Three types of allowance are available for expenditure on plant and machinery:

  • the annual investment allowance (AIA), which currently provides a 100% allowance for the first £1,000,000 of expenditure per year, see the Annual investment allowance (AIA) guidance note
  • first year allowances (FYAs), which also provide a 100% allowance for expenditure, but restricted to particular types of plant and machinery, see the First year allowances guidance note, and
  • writing down allowances, which provide a percentage allowance of 18% or 6% per year (18% or 8% prior to April 2019)

In addition, balancing allowances and balancing charges may arise in some circumstances where assets are disposed of or the business ceases.

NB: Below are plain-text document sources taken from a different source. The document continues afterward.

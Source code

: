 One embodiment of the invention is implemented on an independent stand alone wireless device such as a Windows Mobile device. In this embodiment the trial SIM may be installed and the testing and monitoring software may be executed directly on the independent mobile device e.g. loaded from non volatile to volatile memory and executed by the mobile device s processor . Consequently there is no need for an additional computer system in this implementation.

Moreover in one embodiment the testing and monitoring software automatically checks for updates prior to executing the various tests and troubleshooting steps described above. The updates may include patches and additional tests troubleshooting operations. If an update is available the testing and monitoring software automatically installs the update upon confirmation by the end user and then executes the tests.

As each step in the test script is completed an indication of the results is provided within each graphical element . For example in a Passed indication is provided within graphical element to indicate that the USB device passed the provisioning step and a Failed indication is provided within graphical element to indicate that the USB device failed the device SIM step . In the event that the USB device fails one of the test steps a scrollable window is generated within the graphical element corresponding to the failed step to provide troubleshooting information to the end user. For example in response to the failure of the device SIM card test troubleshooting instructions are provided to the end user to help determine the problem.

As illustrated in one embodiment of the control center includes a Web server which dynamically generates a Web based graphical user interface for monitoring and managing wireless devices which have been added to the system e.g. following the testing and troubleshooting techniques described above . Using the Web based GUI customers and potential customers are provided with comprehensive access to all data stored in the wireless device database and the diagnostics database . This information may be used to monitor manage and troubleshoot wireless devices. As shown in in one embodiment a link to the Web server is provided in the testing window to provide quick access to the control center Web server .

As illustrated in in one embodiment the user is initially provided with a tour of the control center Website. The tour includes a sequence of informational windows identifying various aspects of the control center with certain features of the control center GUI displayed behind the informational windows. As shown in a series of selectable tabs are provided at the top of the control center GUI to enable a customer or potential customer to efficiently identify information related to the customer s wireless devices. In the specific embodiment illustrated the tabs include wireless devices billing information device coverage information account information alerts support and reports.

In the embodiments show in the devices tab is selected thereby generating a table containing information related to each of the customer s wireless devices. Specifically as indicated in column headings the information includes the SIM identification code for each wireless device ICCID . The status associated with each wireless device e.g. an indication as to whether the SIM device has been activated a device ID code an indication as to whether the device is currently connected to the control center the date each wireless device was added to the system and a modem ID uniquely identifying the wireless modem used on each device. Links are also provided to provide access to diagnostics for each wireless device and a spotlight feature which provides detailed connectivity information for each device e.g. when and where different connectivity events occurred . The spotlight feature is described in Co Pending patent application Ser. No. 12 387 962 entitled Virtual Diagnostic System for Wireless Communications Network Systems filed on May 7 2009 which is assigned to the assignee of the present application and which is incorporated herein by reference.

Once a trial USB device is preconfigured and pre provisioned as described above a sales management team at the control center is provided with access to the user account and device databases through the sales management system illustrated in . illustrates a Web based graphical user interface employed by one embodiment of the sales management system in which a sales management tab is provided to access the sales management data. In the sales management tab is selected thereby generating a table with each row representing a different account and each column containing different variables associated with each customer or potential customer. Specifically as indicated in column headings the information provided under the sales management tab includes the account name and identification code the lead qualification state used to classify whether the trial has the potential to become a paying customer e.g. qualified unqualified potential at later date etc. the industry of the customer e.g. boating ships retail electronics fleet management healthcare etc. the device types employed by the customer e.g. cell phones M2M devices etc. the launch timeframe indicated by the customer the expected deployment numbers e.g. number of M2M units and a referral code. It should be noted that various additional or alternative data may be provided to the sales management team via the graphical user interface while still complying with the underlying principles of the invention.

To compute writing down allowances, balancing allowances and balancing charges, expenditure is ‘pooled’. The different types of pools are:

  • the general or main pool ― includes most types of plant and machinery where not included in other pools
  • special rate pool ― mainly integral features, see the Special rate pool and long life assets guidance note
  • single asset pools when there has been a short-life asset election, see the Short-life assets guidance note
  • single asset pools when assets are used by unincorporated businesses both for business and privately, see the Capital allowances for sole traders and partnerships guidance note

CAA 2001, ss 53, 54

Writing down allowances are available for historic expenditure which has not been fully relieved and for new expenditure which is not eligible for AIA or FYA. This may be the case where, for example, the annual limit for the AIA has been exceeded or the asset is not one of the types eligible for FYAs.